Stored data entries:
--- START ---
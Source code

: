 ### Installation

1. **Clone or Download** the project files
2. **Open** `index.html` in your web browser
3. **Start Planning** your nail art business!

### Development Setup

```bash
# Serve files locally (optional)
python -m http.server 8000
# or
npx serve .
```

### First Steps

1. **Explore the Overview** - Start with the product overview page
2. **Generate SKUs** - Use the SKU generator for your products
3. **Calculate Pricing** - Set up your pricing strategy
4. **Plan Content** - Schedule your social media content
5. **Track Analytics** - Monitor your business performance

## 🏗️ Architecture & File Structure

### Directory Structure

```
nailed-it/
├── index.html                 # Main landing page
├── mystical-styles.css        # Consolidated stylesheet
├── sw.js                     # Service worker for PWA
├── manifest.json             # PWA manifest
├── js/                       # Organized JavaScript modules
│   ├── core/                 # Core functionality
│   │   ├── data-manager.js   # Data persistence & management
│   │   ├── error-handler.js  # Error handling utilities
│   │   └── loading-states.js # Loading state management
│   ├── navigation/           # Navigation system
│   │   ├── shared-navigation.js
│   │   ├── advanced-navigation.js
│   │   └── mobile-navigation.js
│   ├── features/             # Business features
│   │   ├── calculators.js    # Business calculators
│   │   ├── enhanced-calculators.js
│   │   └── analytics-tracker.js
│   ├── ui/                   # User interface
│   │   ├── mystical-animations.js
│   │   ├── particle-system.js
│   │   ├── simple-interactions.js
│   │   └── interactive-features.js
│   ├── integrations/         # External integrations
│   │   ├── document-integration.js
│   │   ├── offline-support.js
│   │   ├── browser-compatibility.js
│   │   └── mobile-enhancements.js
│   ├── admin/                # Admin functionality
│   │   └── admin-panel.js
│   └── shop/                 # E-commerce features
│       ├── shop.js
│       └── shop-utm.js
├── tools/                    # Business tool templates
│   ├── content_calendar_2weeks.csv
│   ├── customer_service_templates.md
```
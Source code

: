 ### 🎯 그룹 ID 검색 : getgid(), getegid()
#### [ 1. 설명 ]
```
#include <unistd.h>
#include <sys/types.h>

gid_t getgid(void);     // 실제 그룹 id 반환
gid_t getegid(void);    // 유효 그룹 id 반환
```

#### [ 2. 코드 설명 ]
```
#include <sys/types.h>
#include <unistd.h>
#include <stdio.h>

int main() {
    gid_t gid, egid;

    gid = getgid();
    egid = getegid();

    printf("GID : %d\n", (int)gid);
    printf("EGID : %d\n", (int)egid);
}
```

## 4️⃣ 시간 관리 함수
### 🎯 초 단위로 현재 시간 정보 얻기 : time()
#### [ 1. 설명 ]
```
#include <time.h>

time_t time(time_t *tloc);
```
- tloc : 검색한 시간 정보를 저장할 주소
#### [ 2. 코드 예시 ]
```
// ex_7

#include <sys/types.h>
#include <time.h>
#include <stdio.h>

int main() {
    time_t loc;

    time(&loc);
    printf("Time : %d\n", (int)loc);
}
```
--- END ---
What is being asked:
Set out exactly the run of lines that begins at the line holding "#### [ 2. 코드 예시 ]" and ends at the last line of the data.

Answer box:
#### [ 2. 코드 예시 ]
```
// ex_7

#include <sys/types.h>
#include <time.h>
#include <stdio.h>

int main() {
    time_t loc;

    time(&loc);
    printf("Time : %d\n", (int)loc);
}
```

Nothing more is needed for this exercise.